Sastra Kado Pilihan Anisha

Penulis : Ade Anita 


Sambil tersenyum, Anisha menunjukkan kartu kecil bergambar tokoh kartun di tangannya padaku.

“Lihat Ma. Temanku ulang tahun besok.” Senyum Anisha megembang, begitu ceria dan tanpa beban.

“Boleh aku datang Ma?” Mata jenaka Anisha menatapku dengan sejuta harapan bergayutan di bola matanya yang bening dan bundar. Aku mengangguk, lebih karena tak ingin menghancurkan kegembiraan hatinya memperoleh undangan yang ditujukan bagi dirinya sendiri. Selama ini, undangan yang sampai ke rumah kami memang tidak ada yang ditujukan untuk dirinya. Meski pada akhirnya Anisha ikut repot mempersiapkan diri menghadiri sebuah acara undangan, meski Anisha pada akhirnya ikut cerewet mengajak orang tuanya bergegas hadir di acara undangan tersebut diselenggarakan. Kali ini, daatang undangan mungil yang bertuliskan hanya nama Anisha di sampul depannya. Isinya pun hanya ditujukan untuk dirinya saja. Tentu saja aku bisa memahami kegembiraan hatinya yang tentu kini telah merasa bahwa kehadirannya selama ini diakui oleh orang lain. Setidaknya pengakuan yang tertuang dengan ditorehkannya nama Ansiha di sampul undangan mungil tersebut.

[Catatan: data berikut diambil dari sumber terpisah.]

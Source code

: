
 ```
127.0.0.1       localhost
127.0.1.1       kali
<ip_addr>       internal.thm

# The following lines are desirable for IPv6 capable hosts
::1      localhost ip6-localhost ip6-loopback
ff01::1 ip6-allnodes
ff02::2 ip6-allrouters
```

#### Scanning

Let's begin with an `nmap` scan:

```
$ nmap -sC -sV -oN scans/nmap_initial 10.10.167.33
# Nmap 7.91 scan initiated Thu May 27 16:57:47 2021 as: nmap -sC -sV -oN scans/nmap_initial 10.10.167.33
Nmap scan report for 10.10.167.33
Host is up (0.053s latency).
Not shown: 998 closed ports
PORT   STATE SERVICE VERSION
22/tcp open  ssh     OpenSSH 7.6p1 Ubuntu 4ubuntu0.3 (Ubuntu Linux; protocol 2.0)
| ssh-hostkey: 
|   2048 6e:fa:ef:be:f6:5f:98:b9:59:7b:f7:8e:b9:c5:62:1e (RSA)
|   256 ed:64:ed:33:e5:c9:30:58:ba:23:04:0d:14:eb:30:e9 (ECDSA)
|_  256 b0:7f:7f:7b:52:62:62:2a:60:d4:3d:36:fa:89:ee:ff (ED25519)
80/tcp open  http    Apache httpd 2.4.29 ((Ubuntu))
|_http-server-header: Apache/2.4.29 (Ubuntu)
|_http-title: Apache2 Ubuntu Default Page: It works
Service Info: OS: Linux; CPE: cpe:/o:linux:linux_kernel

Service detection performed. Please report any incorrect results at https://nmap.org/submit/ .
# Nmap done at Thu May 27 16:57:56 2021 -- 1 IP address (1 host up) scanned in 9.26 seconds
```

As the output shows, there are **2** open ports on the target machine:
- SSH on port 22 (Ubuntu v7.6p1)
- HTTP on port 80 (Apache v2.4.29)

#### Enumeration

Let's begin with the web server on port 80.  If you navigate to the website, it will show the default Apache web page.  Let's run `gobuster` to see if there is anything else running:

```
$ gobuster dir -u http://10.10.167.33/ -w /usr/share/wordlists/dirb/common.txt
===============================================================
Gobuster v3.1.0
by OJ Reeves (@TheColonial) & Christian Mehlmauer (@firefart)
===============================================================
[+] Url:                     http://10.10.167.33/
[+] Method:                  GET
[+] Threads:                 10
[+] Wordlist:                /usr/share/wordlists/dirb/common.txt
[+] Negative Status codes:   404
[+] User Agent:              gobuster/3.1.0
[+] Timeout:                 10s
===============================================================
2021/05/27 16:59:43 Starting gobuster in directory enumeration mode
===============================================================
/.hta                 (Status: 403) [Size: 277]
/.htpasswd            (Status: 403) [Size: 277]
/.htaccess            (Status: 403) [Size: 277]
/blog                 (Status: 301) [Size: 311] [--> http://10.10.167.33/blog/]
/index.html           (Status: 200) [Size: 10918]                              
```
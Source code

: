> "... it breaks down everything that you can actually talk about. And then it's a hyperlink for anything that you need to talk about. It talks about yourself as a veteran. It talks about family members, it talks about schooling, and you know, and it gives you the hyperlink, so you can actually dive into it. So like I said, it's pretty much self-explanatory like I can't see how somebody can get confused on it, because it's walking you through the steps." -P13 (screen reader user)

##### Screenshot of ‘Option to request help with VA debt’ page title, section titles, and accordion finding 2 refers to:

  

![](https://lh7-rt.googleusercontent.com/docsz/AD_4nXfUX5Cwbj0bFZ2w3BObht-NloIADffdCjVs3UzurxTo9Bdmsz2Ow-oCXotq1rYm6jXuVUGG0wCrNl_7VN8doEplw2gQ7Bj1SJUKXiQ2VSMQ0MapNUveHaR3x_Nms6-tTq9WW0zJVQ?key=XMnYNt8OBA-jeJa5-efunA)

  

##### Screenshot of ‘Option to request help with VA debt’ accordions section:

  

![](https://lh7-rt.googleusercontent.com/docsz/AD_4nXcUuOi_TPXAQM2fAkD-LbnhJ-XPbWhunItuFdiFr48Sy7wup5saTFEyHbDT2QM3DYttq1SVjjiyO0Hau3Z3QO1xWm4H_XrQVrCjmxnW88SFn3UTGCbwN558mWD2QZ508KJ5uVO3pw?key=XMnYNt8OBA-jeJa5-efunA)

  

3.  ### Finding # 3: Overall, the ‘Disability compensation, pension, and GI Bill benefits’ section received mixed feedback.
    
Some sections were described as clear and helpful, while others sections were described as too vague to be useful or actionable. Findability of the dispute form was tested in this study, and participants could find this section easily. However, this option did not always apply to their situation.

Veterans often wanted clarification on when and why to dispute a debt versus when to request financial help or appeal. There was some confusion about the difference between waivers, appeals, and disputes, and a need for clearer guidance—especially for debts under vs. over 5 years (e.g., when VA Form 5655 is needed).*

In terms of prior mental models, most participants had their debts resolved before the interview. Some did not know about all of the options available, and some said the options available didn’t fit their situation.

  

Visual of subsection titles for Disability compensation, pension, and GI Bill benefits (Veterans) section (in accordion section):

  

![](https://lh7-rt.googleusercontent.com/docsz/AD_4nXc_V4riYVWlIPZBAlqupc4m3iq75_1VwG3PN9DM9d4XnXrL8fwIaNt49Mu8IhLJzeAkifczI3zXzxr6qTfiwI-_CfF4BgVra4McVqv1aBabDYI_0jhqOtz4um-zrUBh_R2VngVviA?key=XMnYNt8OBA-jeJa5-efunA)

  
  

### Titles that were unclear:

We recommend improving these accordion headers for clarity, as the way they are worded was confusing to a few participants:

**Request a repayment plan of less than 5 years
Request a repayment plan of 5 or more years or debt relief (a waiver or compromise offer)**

“Siapa yang berulang tahun Nis?” Aku tahu Anisha yang baru duduk dibangku TK kelas A (dulu lazim disebut Nol Kecil) belum dapat membaca. Tapi setelah mendengar pertanyaan yang diajukan tadi, spontan Anisha memasang raut wajah serius dan membolak-balik undangan di tangannya dengan alis bertaut dan bibir terkatup rapat. Dalam sekejap, wajahnya tiba-tiba sumringah gembira karena menemukan sesuatu yang tertulis di undangan tersebut (entah apa).

“Ohh…. Ini ma… Kakak Bela yang berulang tahun.” Katanya dengan yakin dan senyum lebar. Aku tersenyum.

Lalu kesibukan baru dimulai. Aku dan Anisha mulai mempersiapkan kado apa yang akan dia bawa dan berikan untuk temannya itu. Di pasar, kami berdua laksana seperti turis manca negara. Keluar masuk toko untuk melihat-lihat apa yang sekiranya cocok untuk diberikan. 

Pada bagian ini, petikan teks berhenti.